Wednesday, 13 May 2020

I'm staying in lockdown at an undisclosed location somewhere in county Galway until my hair grows & the second wave passes

My article in this week's Connacht Tribune👇
https://connachttribune.ie/mastering-the-art-of-walking-and-cutting-in-straight-lines/

“Who’s that?” says Gobnait (not her real name) whose house I used to pass on my pre-lockdown walk. “It’s me”, I’d say, lifting my sunglasses to prove I’m not Lady Gaga incognito.

It’s her way of telling me I should catch myself on for wearing sunglasses in the middle of January. I could tell her I have light sensitive eyes but she doesn’t suffer fools gladly and I admire her astuteness.

I’ve changed my route since lockdown because the road isn’t wide enough to accommodate my ego and social distancing. That’s what Gobnait would say and I miss our daily dalliance. Despite that, and with the easing of lockdown imminent, I find myself reluctant to relinquish my newfound bubble, for various reasons.

My DIY haircut with blunt scissors didn’t go as planned. Just cut in a straight line, what could possibly go wrong? Everything. One side was shorter than the other and in a scene reminiscent of Father Ted’s dented car sketch (I’ll just give it one more tap), I kept cutting until one side was aligned with my upper ear while the other hovered in follicular limbo just below the chin.

Panicking ahead of a Zoom meeting, my options included the following: a bandana (a la Duran Duran), a balaclava (a la bank robber) or a baseball cap (a la who’s that eejit?). I went with the latter and kept my head down until someone said, “who’s that in the baseball cap”?

I also haven’t mastered the art of making sourdough bread (my heart’s not really in it) and, while the rest of the country has been spring cleaning since March, I haven’t even started.

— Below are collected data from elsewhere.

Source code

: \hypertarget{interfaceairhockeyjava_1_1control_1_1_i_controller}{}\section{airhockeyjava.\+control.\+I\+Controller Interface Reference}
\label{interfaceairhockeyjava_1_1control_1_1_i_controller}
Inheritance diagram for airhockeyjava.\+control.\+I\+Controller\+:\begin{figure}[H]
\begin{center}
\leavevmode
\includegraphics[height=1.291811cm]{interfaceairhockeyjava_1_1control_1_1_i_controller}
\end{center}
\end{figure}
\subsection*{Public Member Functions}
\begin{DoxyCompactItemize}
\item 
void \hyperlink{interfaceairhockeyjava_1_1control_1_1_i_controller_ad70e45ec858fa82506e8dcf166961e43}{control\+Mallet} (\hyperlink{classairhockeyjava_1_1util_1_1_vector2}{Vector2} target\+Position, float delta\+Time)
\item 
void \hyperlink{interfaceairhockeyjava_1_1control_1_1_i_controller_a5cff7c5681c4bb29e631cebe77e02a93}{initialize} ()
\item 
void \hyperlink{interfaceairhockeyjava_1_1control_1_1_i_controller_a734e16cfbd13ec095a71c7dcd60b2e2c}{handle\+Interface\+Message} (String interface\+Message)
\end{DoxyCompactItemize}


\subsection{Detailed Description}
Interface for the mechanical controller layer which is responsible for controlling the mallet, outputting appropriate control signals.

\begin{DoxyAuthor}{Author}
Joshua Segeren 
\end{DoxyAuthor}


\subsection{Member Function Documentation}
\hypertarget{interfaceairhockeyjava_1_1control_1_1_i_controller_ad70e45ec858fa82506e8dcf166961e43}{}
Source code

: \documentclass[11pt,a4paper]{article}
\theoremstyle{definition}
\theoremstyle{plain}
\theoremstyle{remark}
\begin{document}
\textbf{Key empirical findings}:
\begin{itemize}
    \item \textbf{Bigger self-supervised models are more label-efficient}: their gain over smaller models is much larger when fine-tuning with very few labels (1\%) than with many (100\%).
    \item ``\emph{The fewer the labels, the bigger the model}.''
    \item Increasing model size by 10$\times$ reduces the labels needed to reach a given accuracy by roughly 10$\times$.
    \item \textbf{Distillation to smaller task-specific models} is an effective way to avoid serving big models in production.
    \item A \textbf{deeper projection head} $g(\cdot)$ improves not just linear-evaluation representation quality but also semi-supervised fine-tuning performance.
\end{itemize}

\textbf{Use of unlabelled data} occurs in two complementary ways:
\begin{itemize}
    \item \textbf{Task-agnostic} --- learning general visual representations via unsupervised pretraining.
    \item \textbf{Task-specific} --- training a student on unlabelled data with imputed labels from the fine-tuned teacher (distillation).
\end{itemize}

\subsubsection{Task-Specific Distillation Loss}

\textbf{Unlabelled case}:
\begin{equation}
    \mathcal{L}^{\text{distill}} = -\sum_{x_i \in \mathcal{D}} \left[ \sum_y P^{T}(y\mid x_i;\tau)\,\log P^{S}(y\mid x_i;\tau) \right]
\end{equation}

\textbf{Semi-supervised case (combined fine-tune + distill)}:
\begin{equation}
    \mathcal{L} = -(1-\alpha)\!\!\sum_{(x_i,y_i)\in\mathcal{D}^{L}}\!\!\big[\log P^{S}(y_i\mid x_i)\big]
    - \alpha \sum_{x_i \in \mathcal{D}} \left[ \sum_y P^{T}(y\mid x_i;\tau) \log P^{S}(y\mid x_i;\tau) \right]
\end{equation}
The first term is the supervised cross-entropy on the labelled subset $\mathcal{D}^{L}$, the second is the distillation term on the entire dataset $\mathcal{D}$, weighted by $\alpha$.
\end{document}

I’m not ready to stop listening to the sound of the cuckoo, carried in the wind from the Burren across the bay and the butterflies of giddiness it unleashes, leaving endorphin infused contrails in their wake.

Whilst I cling to lockdown like Paschal Donohoe clings to his ministerial salary, many are chomping at the bit for freedom.

A vexed psychologist on RTE, warned of the psychological impact of children not being able to hug their grannies. If there’s a second wave, as already seen in Germany and China, what about the psychological impact on the child if granny dies of coronavirus?

What about the psychological impact on the doctor working with dwindling resources who has to decide who gets the last ICU bed and/or ventilator? And what about the psychological impact on the nurse who has to tell the family that their loved one has died.

At time of writing, 30% of the people diagnosed with coronavirus are previously healthy Health Care Workers. What of the psychological impact on them and their families who risk their lives to save ours? The shortage of PPE is an ongoing worry for healthcare staff with reports of post-traumatic stress disorder emerging, unsurprisingly. If there is a second wave, our capacity to respond could be significantly depleted.

Meanwhile, having spent six weeks in lockdown, leaving many financially destitute, it emerged that people continued to enter Ireland and the safeguards, such as self-isolating and filling in contact tracing forms, weren’t actually mandatory and therefore as effective as a chocolate tea pot.

Data from one week alone revealed that more than a third of passengers arriving at Dublin Airport and a quarter of those coming in at Dublin Port who were asked to self-isolate did not respond to follow-up calls, many were untraceable.

When confronted with this revelation in the Dáil last week, Leo Varadkar said that mandatory quarantine might be forthcoming but warned about the impact on tourism. The elephant in the room of course is Britain. Our nearest neighbour, which has the second highest death rate from coronavirus in the world.

In non-lockdown conditions, one contagious person can infect, on average 3 people, who will then potentially infect another three. By the time you multiply that variable 10 times, exponentially the original person could have infected over 88,000 people.

That’s why New Zealand’s premier, Jacinda Ardern locked down early, quarantining everyone entering the country and rolling out rigorous contact tracing and testing regimes. After one month and twenty deaths, she reduced the infection rate to zero enabling the safe easing of lockdown.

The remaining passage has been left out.